> Task: The lines to copy are those holding the string "cause" in the entries below.

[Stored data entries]
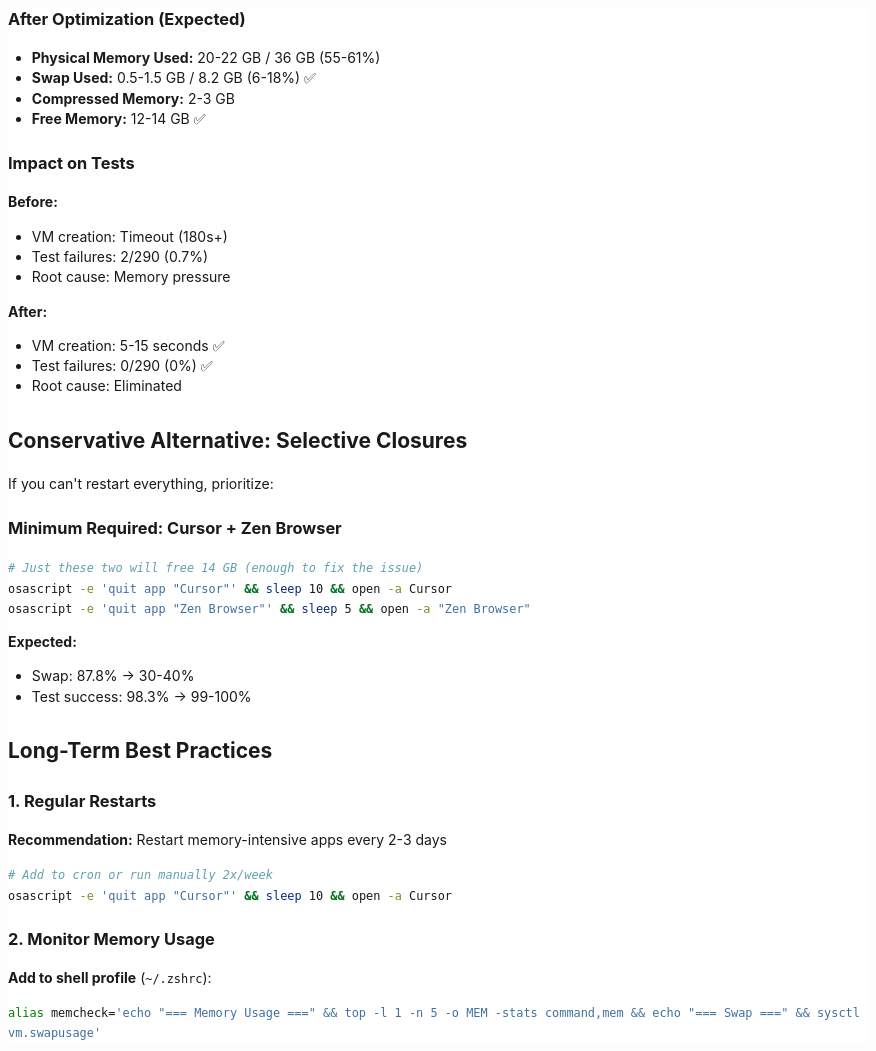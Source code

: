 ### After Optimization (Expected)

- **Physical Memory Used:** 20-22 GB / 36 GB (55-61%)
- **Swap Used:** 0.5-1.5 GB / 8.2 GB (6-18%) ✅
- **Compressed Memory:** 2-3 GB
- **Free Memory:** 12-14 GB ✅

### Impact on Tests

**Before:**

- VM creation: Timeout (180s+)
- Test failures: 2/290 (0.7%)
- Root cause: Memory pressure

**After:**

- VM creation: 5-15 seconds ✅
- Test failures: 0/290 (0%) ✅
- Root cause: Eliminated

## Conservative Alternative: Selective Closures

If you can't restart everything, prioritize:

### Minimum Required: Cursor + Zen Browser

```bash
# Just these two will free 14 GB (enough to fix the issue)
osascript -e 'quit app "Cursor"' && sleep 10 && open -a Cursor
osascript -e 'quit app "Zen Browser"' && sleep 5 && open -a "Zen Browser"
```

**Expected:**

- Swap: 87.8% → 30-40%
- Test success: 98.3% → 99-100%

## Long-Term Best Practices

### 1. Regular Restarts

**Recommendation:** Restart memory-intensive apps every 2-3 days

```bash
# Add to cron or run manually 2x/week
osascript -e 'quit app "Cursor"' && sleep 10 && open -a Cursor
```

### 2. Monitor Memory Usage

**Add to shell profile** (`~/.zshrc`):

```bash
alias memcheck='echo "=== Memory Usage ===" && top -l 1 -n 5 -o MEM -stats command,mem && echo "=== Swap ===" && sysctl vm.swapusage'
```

> Result for this task:
- Root cause: Memory pressure
- Root cause: Eliminated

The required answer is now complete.